The judgment handed down in Granatino v Granatino, which was described by one family lawyer as “monumental”, will not only change the way family lawyers advise their clients, but will also force the Law Commission to examine the issue after the judiciary made it clear that it would consider the enforceability of prenuptial agreements on a case-by-case basis.
German heiress Katrin Radmacher (formerly Granatino) went to the Court of Appeal to fight a High Court ruling that found she should pay more than £5.8m to her ex-husband, despite him agreeing in a pre-nuptial contract not to make a claim on her fortune should they divorce. The prenup had been signed in Germany where, had the matter reached court, the husband would not have been entitled to any payout.
In London, however, the courts have opted to take each case on its own merit, adding weight to the enforceability of the prenuptial agreement.
According to TLT Solicitors family head Alison Hawes, the appeal judgment in favour of Radmacher is one of the most important handed down this year.
“What it’s saying is that it’s not up to the court to change the law. We’ll do what we want because that is the law – only under an English regime would you have an unenforceable law that can be upheld on a case-by-case basis,” she says.
Handing down a judgment in McLeod v McLeod (2008), Baroness Hale of Richmond said: “In the board’s view the difficult issue of the validity and effect
of antenuptial agreements is more appropriate to legislative rather than judicial development.”
It is this ruling that Lord Justice Thorpe, sitting as presiding judge in the Granatino appeal, referred back to when handing down his judgment: ”Wholesale reform is for Parliament and not the judges, particularly now the Law Commission is at work.”
He adds: “Due respect for adult autonomy suggests that, subject to proper safeguards, a carefully fashioned contract should be available as an alternative to the stress, anxieties and expense of a submission to the width of the judicial discretion.”
Further weight was given to Thorpe LJ’s views by his fellow appeal judges Lord Justice Rix and Lord Justice Wilson.
Mishcon de Reya family partner David Lister says: “This is the Court of Appeal with three judges all giving full judgments as to why the agreement should be upheld — with some safeguards.”
The Law Commission is trying to bring together a draft bill on the current marriage laws and is examining whether prenuptial agreements should be binding in England and Wales, as they are across Europe and in South Africa.

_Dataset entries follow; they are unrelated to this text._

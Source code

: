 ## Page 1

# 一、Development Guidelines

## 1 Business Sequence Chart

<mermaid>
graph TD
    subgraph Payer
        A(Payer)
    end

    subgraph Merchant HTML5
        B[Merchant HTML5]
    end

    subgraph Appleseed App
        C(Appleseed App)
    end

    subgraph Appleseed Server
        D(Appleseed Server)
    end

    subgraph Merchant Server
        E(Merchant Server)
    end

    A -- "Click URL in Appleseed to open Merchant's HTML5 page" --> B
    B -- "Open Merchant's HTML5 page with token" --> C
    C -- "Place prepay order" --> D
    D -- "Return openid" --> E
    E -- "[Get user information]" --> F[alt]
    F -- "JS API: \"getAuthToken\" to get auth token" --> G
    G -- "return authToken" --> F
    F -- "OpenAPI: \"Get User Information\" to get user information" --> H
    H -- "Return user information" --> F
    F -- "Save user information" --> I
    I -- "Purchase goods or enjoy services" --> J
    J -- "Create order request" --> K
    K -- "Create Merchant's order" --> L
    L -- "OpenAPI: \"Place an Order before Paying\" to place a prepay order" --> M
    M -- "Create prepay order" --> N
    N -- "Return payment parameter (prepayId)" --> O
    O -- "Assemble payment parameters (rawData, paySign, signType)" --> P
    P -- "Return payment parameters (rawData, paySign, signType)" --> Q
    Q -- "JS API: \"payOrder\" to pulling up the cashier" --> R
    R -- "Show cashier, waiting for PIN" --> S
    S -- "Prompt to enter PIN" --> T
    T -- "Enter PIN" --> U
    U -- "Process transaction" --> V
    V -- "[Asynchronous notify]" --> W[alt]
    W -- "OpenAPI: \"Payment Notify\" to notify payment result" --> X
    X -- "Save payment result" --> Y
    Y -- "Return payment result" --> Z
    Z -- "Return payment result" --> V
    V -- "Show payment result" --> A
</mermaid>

The bill, however, will not be ready until at least 2012.
Charles Russell family partner Sarah Anticoni comments: “It’s not a vote winner and there’s no appetite for change. Parties around the world don’t understand why there’s such antipathy towards prenuptials in London. Family legislation always lags behind social change.”
While lawyers and judges alike await legislative change, the instructions keep coming – as do enquiries about prenups. Anticoni says a decade ago there would be one or two requests a year for such an agreement, whereas now it is at least one or two a week.
In response lawyers will be changing the way they advise. “It will refine the way I advise clients,” says a cautious Hawes. “[Prenups] are extremely persuasive and worth having in the UK.”
Anticoni says the changes will have the biggest impact on foreign nationals who come to London looking for a good deal on their divorce. She will be advising them to bring a prenup to London’s courts.
“A good-quality prenup is better,” says Lister. “I know what it’s like when the shit hits the fan; when there’s still a feeling of romance it’s easier to negotiate.”